The photos of the printed documents that appeared online will also be closely scrutinized for any markings that could identify the printer from which they were printed, another US official said.
Fallout with allies
Deputy Secretary of State Wendy Sherman has been tapped to lead the diplomatic response to the leaked US intelligence documents, according to a US official familiar with the matter.
Some of the leaked documents have exposed the extent of US eavesdropping on key allies, including South Korea, Israel and Ukraine.
South Korean officials have publicly responded angrily to the leaked documents, which describe, in remarkable detail, a conversation between two senior South Korean national security officials about concerns by the country's National Security Council over a US request for ammunition.
Defense Secretary Lloyd Austin and South Korea's Defense Minister Lee Jong-sup spoke on Monday evening, eastern time, according to a Pentagon official and a readout from South Korea's presidential office. The South Koreans said that the two defense leaders agreed that a "considerable amount" of information in the leaked Pentagon documents are "fabricated."

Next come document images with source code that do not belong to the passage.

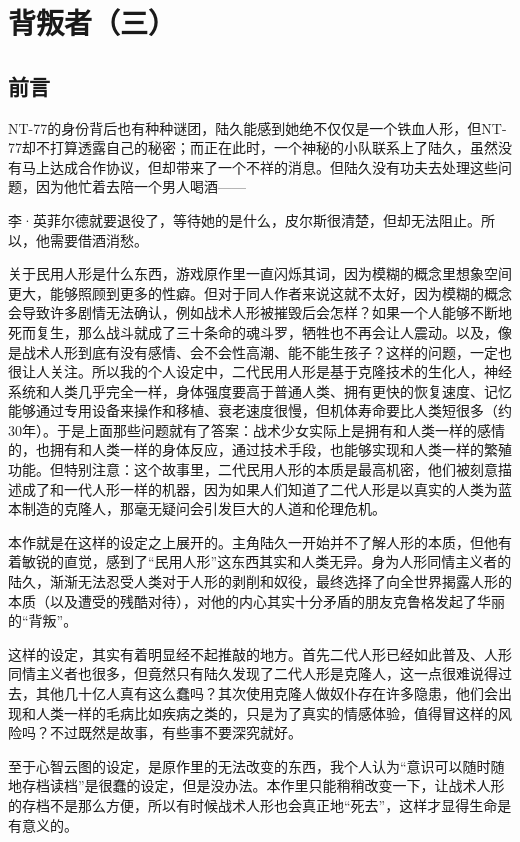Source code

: \chapter{背叛者（三）}

\section*{前言}
NT-77的身份背后也有种种谜团，陆久能感到她绝不仅仅是一个铁血人形，但NT-77却不打算透露自己的秘密；而正在此时，一个神秘的小队联系上了陆久，虽然没有马上达成合作协议，但却带来了一个不祥的消息。但陆久没有功夫去处理这些问题，因为他忙着去陪一个男人喝酒——

李·英菲尔德就要退役了，等待她的是什么，皮尔斯很清楚，但却无法阻止。所以，他需要借酒消愁。

\lineseparator

关于民用人形是什么东西，游戏原作里一直闪烁其词，因为模糊的概念里想象空间更大，能够照顾到更多的性癖。但对于同人作者来说这就不太好，因为模糊的概念会导致许多剧情无法确认，例如战术人形被摧毁后会怎样？如果一个人能够不断地死而复生，那么战斗就成了三十条命的魂斗罗，牺牲也不再会让人震动。以及，像是战术人形到底有没有感情、会不会性高潮、能不能生孩子？这样的问题，一定也很让人关注。所以我的个人设定中，二代民用人形是基于克隆技术的生化人，神经系统和人类几乎完全一样，身体强度要高于普通人类、拥有更快的恢复速度、记忆能够通过专用设备来操作和移植、衰老速度很慢，但机体寿命要比人类短很多（约30年）。于是上面那些问题就有了答案：战术少女实际上是拥有和人类一样的感情的，也拥有和人类一样的身体反应，通过技术手段，也能够实现和人类一样的繁殖功能。但特别注意：这个故事里，二代民用人形的本质是最高机密，他们被刻意描述成了和一代人形一样的机器，因为如果人们知道了二代人形是以真实的人类为蓝本制造的克隆人，那毫无疑问会引发巨大的人道和伦理危机。

本作就是在这样的设定之上展开的。主角陆久一开始并不了解人形的本质，但他有着敏锐的直觉，感到了“民用人形”这东西其实和人类无异。身为人形同情主义者的陆久，渐渐无法忍受人类对于人形的剥削和奴役，最终选择了向全世界揭露人形的本质（以及遭受的残酷对待），对他的内心其实十分矛盾的朋友克鲁格发起了华丽的“背叛”。

这样的设定，其实有着明显经不起推敲的地方。首先二代人形已经如此普及、人形同情主义者也很多，但竟然只有陆久发现了二代人形是克隆人，这一点很难说得过去，其他几十亿人真有这么蠢吗？其次使用克隆人做奴仆存在许多隐患，他们会出现和人类一样的毛病比如疾病之类的，只是为了真实的情感体验，值得冒这样的风险吗？不过既然是故事，有些事不要深究就好。

至于心智云图的设定，是原作里的无法改变的东西，我个人认为“意识可以随时随地存档读档”是很蠢的设定，但是没办法。本作里只能稍稍改变一下，让战术人形的存档不是那么方便，所以有时候战术人形也会真正地“死去”，这样才显得生命是有意义的。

Neither the Pentagon nor the South Korean presidential office responded to CNN's request for more details. Meagher said on Monday that "some of these images appear to have been altered."
As CNN has previously reported, one leaked document listing Russian and Ukrainian casualty numbers as part of the war in Ukraine was altered in recent weeks to more than halve the number of Russian deaths before being spread on pro-Russian Telegram channels.
Officials from the countries in the Five Eyes intelligence-sharing partnership with the US -- Australia, New Zealand, the UK, and Canada -- have not yet gotten a briefing from the US on either a damage assessment or progress in identifying the leaker, two Five Eyes diplomats told CNN on Monday.
One of the diplomats said they expect a briefing from US officials in the coming days and noted that the Easter holiday has slowed the pace of discussions.
'Bad outcomes on the battlefield'
US lawmakers are also looking for answers. The Pentagon has notified the relevant congressional committees of their probe, including the Senate Intelligence and Senate Armed Services committees, sources said.
A spokesperson for the Senate Armed Services Committee said in a statement that "Chairman Reed is tracking this issue closely. The Department of Defense and other agencies have launched investigations, and the Senate Armed Service Committee expects to be fully briefed on the Pentagon's investigation as it proceeds."
Rep. Jim Himes, the top Democrat on the House Intelligence Committee, told CNN on Monday that "anything that points to sources and methods carries the very real risk that those sources and methods go away. And that can mean people being killed, that can mean technologies being shut down. And that translates into bad outcomes on the battlefield."
"We do need the public and our allies, in particular, to know what changes are being made to avoid this ever happening again," he added.